So sieht das jedenfalls der amtierende Oberzombie Uwe Scheuch. In "News" und von "Österreich" nachgedruckt verstieg sich Jürgens zu der Ketzerei, er "habe das Recht, Kritik zu üben", und zwar daran, dass "die denken, dass alles großartig ist". "Was in Kärnten vor einigen Jahren begonnen wurde, muss der österreichische Steuerzahler zurückerstatten. Das ganze Land leidet daran. Wir dürfen nicht vergessen, wer das alles angerichtet hat." Und als wollte er Nadeln in eine Puppe des Gottes treiben: Udo findet die Heldenverehrung von Haider furchtbar.
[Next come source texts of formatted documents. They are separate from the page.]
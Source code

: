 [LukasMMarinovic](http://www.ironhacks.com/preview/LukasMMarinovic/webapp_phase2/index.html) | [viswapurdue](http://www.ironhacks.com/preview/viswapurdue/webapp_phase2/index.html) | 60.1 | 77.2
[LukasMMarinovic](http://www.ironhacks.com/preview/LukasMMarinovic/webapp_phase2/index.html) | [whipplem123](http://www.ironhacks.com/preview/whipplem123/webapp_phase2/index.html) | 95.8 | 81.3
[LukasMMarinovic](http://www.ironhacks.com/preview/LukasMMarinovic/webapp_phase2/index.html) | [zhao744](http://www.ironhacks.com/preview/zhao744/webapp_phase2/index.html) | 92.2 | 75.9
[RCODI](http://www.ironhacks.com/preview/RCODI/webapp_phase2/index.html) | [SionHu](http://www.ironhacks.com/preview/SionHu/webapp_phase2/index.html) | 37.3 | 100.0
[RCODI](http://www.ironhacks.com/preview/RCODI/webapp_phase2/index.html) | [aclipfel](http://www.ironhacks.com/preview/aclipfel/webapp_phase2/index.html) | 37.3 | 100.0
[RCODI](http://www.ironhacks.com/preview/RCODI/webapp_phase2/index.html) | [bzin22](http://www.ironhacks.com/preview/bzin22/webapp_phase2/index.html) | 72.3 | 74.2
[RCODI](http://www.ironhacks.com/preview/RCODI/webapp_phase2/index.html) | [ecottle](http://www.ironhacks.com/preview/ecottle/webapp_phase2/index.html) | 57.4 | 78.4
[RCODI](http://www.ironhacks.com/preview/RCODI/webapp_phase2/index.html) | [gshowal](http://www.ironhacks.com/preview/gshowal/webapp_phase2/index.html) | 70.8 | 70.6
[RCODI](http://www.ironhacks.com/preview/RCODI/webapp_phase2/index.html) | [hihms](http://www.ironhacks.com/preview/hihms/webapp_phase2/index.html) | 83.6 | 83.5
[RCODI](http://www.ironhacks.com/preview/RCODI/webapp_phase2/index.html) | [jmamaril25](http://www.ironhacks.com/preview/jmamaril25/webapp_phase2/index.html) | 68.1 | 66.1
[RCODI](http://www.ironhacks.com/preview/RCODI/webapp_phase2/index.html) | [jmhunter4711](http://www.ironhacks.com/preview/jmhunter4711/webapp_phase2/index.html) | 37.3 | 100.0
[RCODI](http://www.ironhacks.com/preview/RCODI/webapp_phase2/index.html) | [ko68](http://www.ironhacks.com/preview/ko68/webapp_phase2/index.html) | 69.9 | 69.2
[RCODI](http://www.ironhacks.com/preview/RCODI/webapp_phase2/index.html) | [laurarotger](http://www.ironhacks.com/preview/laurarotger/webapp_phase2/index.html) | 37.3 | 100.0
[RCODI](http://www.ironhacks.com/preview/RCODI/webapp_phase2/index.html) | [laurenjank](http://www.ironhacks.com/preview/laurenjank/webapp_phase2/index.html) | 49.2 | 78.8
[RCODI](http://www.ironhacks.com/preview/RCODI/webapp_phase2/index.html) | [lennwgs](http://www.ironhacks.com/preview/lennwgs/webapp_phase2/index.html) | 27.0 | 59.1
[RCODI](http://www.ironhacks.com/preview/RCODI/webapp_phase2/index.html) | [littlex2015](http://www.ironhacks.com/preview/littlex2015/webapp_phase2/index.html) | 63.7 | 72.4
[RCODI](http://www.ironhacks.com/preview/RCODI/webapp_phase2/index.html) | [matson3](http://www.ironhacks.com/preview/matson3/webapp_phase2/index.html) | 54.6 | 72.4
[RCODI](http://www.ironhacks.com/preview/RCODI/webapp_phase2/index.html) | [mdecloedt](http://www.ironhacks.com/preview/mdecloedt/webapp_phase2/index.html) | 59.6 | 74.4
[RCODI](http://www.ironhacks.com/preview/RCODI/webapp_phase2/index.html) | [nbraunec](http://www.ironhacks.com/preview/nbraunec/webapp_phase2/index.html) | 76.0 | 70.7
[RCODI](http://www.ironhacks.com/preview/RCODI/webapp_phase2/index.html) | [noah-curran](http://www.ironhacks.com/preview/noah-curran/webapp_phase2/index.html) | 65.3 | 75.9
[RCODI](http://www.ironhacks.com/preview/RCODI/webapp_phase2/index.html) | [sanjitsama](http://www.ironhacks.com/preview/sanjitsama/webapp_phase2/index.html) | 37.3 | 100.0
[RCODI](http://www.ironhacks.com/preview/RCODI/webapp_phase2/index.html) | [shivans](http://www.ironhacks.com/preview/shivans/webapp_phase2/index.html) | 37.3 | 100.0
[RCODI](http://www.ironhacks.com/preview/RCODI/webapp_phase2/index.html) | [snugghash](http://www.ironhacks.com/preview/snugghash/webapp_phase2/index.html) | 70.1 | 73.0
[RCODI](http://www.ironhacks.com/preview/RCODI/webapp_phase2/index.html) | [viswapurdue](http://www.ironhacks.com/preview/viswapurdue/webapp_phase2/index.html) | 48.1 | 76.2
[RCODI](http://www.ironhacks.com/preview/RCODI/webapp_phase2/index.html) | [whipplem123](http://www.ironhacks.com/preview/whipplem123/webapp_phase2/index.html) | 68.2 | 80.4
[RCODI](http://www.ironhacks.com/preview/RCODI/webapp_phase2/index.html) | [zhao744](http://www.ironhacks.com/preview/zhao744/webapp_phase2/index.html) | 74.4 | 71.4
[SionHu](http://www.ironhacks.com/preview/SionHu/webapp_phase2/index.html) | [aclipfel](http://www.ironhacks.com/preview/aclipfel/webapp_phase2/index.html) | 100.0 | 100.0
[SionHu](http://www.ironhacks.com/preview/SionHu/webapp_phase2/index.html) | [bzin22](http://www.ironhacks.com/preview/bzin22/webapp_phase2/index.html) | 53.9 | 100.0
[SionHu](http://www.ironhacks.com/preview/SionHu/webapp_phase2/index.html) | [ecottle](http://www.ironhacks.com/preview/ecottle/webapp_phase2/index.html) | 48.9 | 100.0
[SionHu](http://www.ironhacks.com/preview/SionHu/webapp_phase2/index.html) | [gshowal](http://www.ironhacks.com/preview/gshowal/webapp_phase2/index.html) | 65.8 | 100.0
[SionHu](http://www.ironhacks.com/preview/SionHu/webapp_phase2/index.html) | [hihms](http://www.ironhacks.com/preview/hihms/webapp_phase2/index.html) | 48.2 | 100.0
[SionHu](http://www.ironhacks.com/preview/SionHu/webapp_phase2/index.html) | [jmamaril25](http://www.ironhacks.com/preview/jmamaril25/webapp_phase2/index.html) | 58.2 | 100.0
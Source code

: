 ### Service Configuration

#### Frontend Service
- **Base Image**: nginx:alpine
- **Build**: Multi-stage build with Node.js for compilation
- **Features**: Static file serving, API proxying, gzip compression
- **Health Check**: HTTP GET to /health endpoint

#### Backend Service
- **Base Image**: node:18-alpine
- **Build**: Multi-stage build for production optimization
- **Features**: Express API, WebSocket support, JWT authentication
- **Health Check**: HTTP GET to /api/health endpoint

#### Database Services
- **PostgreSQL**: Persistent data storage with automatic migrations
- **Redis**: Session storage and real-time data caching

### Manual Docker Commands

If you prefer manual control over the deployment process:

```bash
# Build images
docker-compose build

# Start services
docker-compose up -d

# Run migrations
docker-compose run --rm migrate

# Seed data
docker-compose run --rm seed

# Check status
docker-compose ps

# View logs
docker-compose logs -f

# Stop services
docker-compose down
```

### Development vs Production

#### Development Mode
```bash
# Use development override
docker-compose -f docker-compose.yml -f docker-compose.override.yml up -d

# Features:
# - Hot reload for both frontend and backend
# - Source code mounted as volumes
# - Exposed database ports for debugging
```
Dazu hält er sich für legitimiert, weil er liebt. Ich liebe Kärnten, ich liebe meine Heimat. Ich werde nie vergessen, dass ich dort geboren bin. Und ich bin ein Kärntner in meiner Seele. Aber deswegen muss ich doch das Recht haben, Kritik zu üben, ohne dass man mich gleich aus dem Land werfen will. Damit glaubt er beim derzeit bestallten Hüter des offiziellen Totenkults durchzukommen. Aber nicht bei Uwe Scheuch! Der Hahn war rasch geschlachtet. Jemand, der dadurch Schlagzeilen macht, dass er über sein Heimatland herzieht, ist nicht mehr würdig, Träger der höchsten Auszeichnung des Landes Kärnten zu sein. Ein wenig Heimatliebe erlaubt noch lange nicht, die Mysterien des lokalen Voodoo in den Schmutz zu ziehen. Auf Künstler, wie Jürgens, die keine Ahnung in der Sache haben, aber glauben, ihren Senf überall dazugeben zu müssen, wenn es darum geht, Kärnten zu beschimpfen, nur um in den Medien überhaupt vorzukommen, braucht Kärnten nicht stolz zu sein. Kurz: "Udo Jürgens soll Orden zurückgeben."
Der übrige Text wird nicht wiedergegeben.